There are many possible coding styles for creating state machines in Verilog, including using no consistent style at all. Some styles, and especially an inconsistent style, are guaranteed to get you in trouble. Without the discipline of a consistent coding style, it is fairly easy to write syntactically correct Verilog code where the simulator's operation, the synthesized hardware's operation, and what you think the machine should be doing are all different!

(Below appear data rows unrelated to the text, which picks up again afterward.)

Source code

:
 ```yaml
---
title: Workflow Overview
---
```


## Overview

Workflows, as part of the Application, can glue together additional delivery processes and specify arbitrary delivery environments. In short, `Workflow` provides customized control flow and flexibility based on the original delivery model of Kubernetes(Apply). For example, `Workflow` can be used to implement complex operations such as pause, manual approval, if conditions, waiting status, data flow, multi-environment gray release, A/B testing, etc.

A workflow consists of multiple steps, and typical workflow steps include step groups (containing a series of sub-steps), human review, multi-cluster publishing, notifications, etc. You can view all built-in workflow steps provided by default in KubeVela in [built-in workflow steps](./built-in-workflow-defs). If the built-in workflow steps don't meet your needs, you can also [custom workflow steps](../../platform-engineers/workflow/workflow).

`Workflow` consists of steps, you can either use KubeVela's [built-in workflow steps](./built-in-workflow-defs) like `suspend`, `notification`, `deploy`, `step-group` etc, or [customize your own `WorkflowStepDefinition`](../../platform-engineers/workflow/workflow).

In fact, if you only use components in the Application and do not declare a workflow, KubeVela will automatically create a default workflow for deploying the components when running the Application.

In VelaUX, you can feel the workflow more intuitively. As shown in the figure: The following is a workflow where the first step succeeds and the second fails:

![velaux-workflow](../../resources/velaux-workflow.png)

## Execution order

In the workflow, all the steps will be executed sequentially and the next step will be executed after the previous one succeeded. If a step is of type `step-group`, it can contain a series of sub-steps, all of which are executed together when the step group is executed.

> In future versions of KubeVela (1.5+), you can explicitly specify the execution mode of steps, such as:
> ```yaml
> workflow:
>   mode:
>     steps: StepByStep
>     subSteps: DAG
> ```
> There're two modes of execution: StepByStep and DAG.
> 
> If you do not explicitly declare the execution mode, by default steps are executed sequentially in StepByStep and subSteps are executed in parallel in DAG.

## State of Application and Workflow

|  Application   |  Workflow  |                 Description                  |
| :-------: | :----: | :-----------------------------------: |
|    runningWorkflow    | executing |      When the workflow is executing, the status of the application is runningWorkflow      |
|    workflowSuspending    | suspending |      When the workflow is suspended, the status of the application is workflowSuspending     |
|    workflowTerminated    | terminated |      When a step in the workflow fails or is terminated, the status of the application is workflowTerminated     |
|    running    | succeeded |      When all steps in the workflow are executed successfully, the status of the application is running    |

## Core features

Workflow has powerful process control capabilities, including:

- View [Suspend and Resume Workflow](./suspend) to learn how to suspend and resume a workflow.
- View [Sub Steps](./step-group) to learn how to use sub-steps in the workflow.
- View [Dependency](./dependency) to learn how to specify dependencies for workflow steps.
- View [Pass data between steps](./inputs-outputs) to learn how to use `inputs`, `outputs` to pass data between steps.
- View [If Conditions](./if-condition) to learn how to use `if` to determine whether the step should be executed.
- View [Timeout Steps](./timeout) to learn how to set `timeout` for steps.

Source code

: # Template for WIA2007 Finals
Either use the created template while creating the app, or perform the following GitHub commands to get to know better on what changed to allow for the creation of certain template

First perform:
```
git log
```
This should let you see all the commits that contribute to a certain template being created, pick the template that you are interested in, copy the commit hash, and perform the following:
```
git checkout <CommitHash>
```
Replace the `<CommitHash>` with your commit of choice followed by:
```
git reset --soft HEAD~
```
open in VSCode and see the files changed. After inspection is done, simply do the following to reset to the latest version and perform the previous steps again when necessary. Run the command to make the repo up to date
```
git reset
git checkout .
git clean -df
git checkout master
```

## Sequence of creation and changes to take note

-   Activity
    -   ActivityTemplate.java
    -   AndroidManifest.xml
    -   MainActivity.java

The basic coding style that we'll introduce in the first section of this chapter has been used for years by digital-design professionals to give a minimum of errors. This style also has the advantage of separating the major sections of a state machine's operation and structure, making the design easy to understand and maintain. We'll also show some variations and simplifications of the style. What you eventually end up using in your own designs may well depend on the standards that are dictated by your own design organization or team.

Test benches are important companions to state-machine designs, and there are a few different ways to construct them, as discussed in the second section of this chapter. Following that, the rest of the chapter will be devoted to numerous examples of state machines and test benches, interspersed with a few new concepts including "don't-care" state encodings and decomposition of state machines.

\subsection*{12.1 Verilog State-Machine Coding Styles}

\subsection*{12.1.1 Basic Coding Style}

Our basic Verilog state-machine coding style matches the general structure of Mealy and Moore state machines that we presented in Figures 9-4 and 9-5 on page 444 . The code can be divided into three parts:
- State memory. This may be specified in behavioral form using an always block that is sensitive to a clock-signal edge, as we showed in Section 10.3.2 and Program 10-6 on page 516 for edge-triggered D flipflops; or it can use a structural style with explicit flip-flop instantiations, as we showed in Section 10.3.1.
- Next-state (excitation) logic. This is written as a combinational always block whose sensitivity list includes the machine's current state and inputs. This block usually contains a case statement that enumerates all possible values of the current state.
- Output logic. This is another combinational always block that is sensitive to the current state and inputs. It may or may not include a case statement, depending on the complexity of the output function.
The detailed coding within each section may vary. When there is a tight coupling of next-state and output-logic specifications, it may be desirable to combine the next-state and output logic into a single combinational always block, and indeed, into a single case statement. When pipelined outputs are used, the output memory could be specified along with the state memory, or a separate always block or structural code could be used. You've already seen all of the Verilog features needed to support state-machine design, but we'll refresh your memory as we go along.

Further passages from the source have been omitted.